Problem
If the user has chosen an invalid date in the standard Rails date helper (i.e. 31 of February), creating a new ActiveRecord instance will lead to ActiveRecord::MultiparameterAssignmentErrors
Example: Suppose CalendarEvent model has a date field called start_date.
Running this line:
CalendarEvent.new({"start_date(1i)"=>"2007", "start_date(2i)"=>"11", "start_date(3i)"=>"31"})
will lead to this:
ActiveRecord::MultiparameterAssignmentErrors: 1 error(s) on assignment of multiparameter attributes
from /opt/local/lib/ruby/gems/1.8/gems/activerecord-1.15.5/lib/active_record/base.rb:2097:in `execute_callstack_for_multiparameter_attributes'
from /opt/local/lib/ruby/gems/1.8/gems/activerecord-1.15.5/lib/active_record/base.rb:2077:in `assign_multip(EUR 0.05) arameter_attributes'
from /opt/local/lib/ruby/gems/1.8/gems/activerecord-1.15.5/lib/active_record/base.rb:1678:in `attributes='
from /opt/local/lib/ruby/gems/1.8/gems/activerecord-1.15.5/lib/active_record/base.rb:1508:in `initialize_without_callbacks'
from /opt/local/lib/ruby/gems/1.8/gems/activerecord-1.15.5/lib/active_record/callbacks.rb:225:in `initialize'
Following the Rails way creating a new ActiveRecord instance should not raise exceptions if input data is invalid!

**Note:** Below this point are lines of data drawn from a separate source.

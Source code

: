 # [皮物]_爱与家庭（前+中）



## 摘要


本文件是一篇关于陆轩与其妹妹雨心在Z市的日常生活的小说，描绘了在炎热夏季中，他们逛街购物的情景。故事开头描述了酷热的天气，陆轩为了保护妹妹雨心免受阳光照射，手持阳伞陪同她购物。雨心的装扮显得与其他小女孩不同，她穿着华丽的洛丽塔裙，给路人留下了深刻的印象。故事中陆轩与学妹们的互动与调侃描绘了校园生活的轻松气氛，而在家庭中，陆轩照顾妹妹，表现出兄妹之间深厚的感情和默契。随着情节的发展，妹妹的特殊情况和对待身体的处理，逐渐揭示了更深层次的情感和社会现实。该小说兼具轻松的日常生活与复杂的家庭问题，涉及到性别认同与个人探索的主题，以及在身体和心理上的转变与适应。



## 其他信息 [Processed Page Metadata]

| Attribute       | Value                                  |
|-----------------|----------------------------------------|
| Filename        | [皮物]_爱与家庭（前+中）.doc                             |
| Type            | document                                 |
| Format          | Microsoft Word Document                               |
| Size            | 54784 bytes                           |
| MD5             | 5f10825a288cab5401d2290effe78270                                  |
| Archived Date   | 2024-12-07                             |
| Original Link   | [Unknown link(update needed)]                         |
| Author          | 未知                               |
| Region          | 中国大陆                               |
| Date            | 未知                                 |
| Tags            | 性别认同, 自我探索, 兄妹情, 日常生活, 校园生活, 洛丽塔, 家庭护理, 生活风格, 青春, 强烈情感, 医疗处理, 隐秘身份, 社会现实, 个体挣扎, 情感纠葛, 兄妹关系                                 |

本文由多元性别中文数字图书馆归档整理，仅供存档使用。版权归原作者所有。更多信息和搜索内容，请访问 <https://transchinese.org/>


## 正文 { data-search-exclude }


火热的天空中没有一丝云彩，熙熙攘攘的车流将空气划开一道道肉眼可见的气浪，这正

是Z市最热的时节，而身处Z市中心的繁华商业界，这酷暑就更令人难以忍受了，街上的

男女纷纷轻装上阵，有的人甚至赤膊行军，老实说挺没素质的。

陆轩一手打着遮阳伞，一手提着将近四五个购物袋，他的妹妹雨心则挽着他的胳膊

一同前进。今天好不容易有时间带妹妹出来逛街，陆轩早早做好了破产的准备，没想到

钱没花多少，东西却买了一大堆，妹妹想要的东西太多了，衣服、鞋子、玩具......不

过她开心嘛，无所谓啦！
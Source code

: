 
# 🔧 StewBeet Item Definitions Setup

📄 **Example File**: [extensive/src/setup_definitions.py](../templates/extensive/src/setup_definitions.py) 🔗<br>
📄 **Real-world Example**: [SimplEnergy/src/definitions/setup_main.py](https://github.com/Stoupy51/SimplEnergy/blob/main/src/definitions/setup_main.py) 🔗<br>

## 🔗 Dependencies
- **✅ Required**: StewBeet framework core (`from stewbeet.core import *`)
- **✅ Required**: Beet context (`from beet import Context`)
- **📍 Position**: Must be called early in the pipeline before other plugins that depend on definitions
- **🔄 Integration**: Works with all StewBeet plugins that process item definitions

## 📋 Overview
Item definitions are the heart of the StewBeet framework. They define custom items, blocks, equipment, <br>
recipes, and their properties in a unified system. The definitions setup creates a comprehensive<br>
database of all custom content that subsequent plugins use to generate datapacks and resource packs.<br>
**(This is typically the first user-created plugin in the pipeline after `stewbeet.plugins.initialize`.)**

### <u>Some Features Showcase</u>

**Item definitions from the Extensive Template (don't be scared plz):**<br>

The cause of this behavior is the Date class throwing ArgumentError when an attempt is made to create an invalid Date. This differs from the behavior of Time which will convert November 31 to December 1.
Solution
The proposed solution is:
1) Intercept ArgumentError if the class is Date (and only Date)
2) If ArgumentError is raised, create a Time object using the same parameters
3) Convert it to Date
All that it does is making it consistent with the behavior already present in Rails , that is, with those cases when we have a Time field and invalid parameters are sent from the form to create an model instance with such a Time field, so why don't we follow the same pattern with dates?